NVIDIA Volta, IBM POWER9 Land Contracts For New US Government Supercomputers
by Ryan Smith on November 17, 2014 8:00 AM ESTThe launch of Oak Ridge National Laboratory’s Titan Supercomputer was in many ways a turning point for NVIDIA’s GPU compute business. Though already into their third generation of Tesla products by that time, getting Tesla into the world’s most powerful supercomputer is as much of a singular mark of “making it” as there can be. Supercomputer contracts are not just large orders in and of themselves, but they indicate that the HPC industry has accepted GPUs as reliable and performant, and is ready to significantly invest in them. Since then Tesla has ended up in several other supercomputer contracts, with Tesla K20 systems powering 2 of the world’s top 10 supercomputers, and Tesla sales overall for this generation have greatly surpassed the Fermi generation.

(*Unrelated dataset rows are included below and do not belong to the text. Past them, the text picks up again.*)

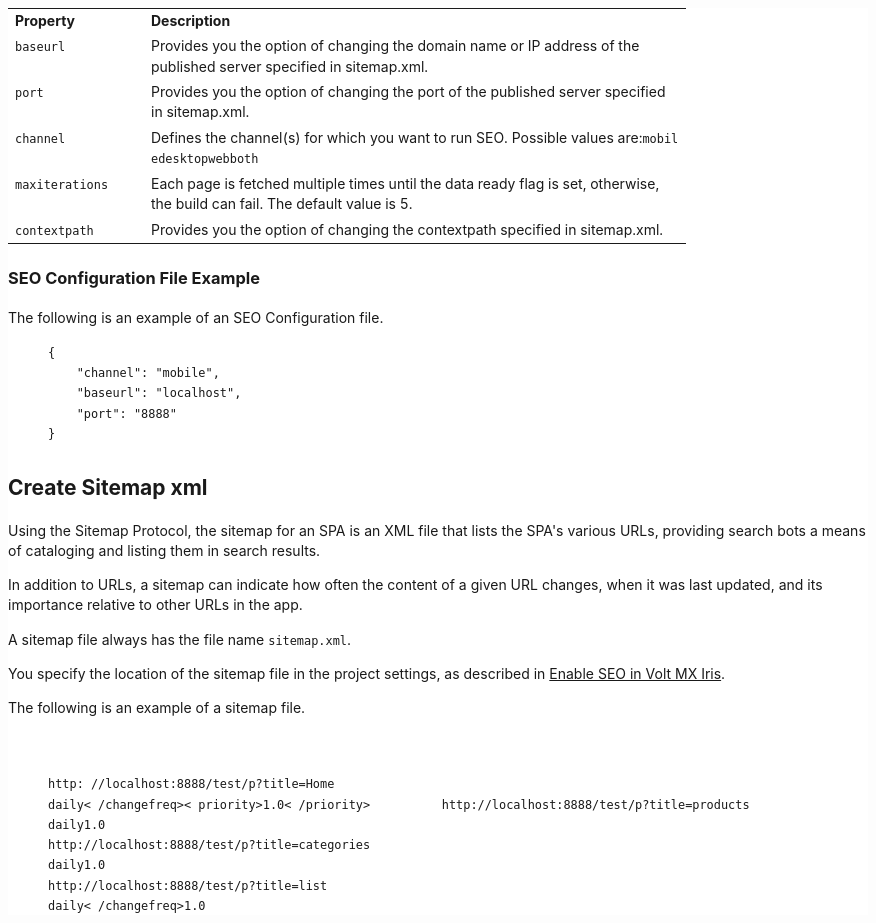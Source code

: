 <table style="width: 100%;mc-table-style: url('Resources/TableStyles/2015DefinitiveBasicTable.css');" class="TableStyle-2015DefinitiveBasicTable" cellspacing="0"><colgroup><col class="TableStyle-2015DefinitiveBasicTable-Column-Column1" style="width: 136px;"> <col class="TableStyle-2015DefinitiveBasicTable-Column-Column1" style="width: 542px;"></colgroup><tbody><tr class="TableStyle-2015DefinitiveBasicTable-Body-Body1"><td class="TableStyle-2015DefinitiveBasicTable-BodyE-Column1-Body1" style="font-weight: bold;">Property</td><td class="TableStyle-2015DefinitiveBasicTable-BodyD-Column1-Body1" style="font-weight: bold;">Description</td></tr><tr class="TableStyle-2015DefinitiveBasicTable-Body-Body1"><td class="TableStyle-2015DefinitiveBasicTable-BodyE-Column1-Body1"><code>baseurl</code></td><td class="TableStyle-2015DefinitiveBasicTable-BodyD-Column1-Body1">Provides you the option of changing the domain name or IP address of the published server specified in sitemap.xml.</td></tr><tr class="TableStyle-2015DefinitiveBasicTable-Body-Body1"><td class="TableStyle-2015DefinitiveBasicTable-BodyE-Column1-Body1"><code>port</code></td><td class="TableStyle-2015DefinitiveBasicTable-BodyD-Column1-Body1">Provides you the option of changing the port of the published server specified in sitemap.xml.</td></tr><tr class="TableStyle-2015DefinitiveBasicTable-Body-Body1"><td class="TableStyle-2015DefinitiveBasicTable-BodyE-Column1-Body1"><code>channel</code></td><td class="TableStyle-2015DefinitiveBasicTable-BodyD-Column1-Body1">Defines the channel(s) for which you want to run SEO. Possible values are:<code>mobiledesktopwebboth</code></td></tr><tr class="TableStyle-2015DefinitiveBasicTable-Body-Body1"><td class="TableStyle-2015DefinitiveBasicTable-BodyE-Column1-Body1"><code>maxiterations</code></td><td class="TableStyle-2015DefinitiveBasicTable-BodyD-Column1-Body1">Each page is fetched multiple times until the data ready flag is set, otherwise, the build can fail. The default value is 5.</td></tr><tr class="TableStyle-2015DefinitiveBasicTable-Body-Body1"><td class="TableStyle-2015DefinitiveBasicTable-BodyB-Column1-Body1"><code>contextpath</code></td><td class="TableStyle-2015DefinitiveBasicTable-BodyA-Column1-Body1">Provides you the option of changing the contextpath specified in sitemap.xml.</td></tr></tbody></table>

### SEO Configuration File Example

The following is an example of an SEO Configuration file.



<figure class="highlight"><pre><code class="language-voltmx" data-lang="voltmx">{
    "channel": "mobile",
    "baseurl": "localhost",
    "port": "8888"
}</code></pre></figure>


Create Sitemap xml
------------------

Using the Sitemap Protocol, the sitemap for an SPA is an XML file that lists the SPA's various URLs, providing search bots a means of cataloging and listing them in search results.

In addition to URLs, a sitemap can indicate how often the content of a given URL changes, when it was last updated, and its importance relative to other URLs in the app.

A sitemap file always has the file name `sitemap.xml`.

You specify the location of the sitemap file in the project settings, as described in [Enable SEO in Volt MX Iris](#enable-seo-in).

The following is an example of a sitemap file.



<figure class="highlight"><pre><code class="language-voltmx" data-lang="voltmx">  
<urlset xmlns = "http://www.sitemaps.org/schemas/sitemap/0.9" ><url>
<loc>http: //localhost:8888/test/p?title=Home</loc>
<changefreq>daily< /changefreq>< priority>1.0< /priority></url>          <url><loc>http://localhost:8888/test/p?title=products</loc> 
<changefreq>daily</changefreq><priority>1.0</priority></url>
<url><loc>http://localhost:8888/test/p?title=categories</loc> 
<changefreq>daily</changefreq><priority>1.0</priority></url>
<url><loc>http://localhost:8888/test/p?title=list</loc>
<changefreq>daily< /changefreq><priority>1.0</priority></url>
</urlset></code></pre></figure>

Of course while landing their first supercomputer contract was a major accomplishment for NVIDIA, it’s not the only factor in making the current success of Tesla a sustainable success. To steal a restaurant analogy, NVIDIA was able to get customers in the door, but could they get them to come back? As announced by the US Department of Energy at the end of last week the answer to that is yes. The DoE is building 2 more supercomputers, and it will be NVIDIA and IBM powering them.
The two supercomputers will be Summit and Sierra. At a combined price tag of $325 million, the supercomputers will be built by IBM for Oak Ridge National Laboratory and Lawrence Livermore National Laboratory respectively. They will be the successors to the laboratories respective current supercomputers, Titan and Sequoia.
Hardware
Both systems will be of similar design, with Summit being the more powerful of the two. Powering the systems will be a triumvirate of technologies; IBM POWER9 CPUs, NVIDIA Volta-based Tesla GPUs, and Mellanox EDR Infiniband for the system interconnect.
Starting with the CPU, at this point this is the first real attention POWER9 has received. Relatively little information is available on the CPU, though IBM has previously mentioned that POWER9 is going to emphasize the use of accelerators (specialist hardware), which meshes well with what is being done for these supercomputers. Otherwise beyond this we don’t know much else other than that it will be building on top of IBM’s existing POWER8 technologies.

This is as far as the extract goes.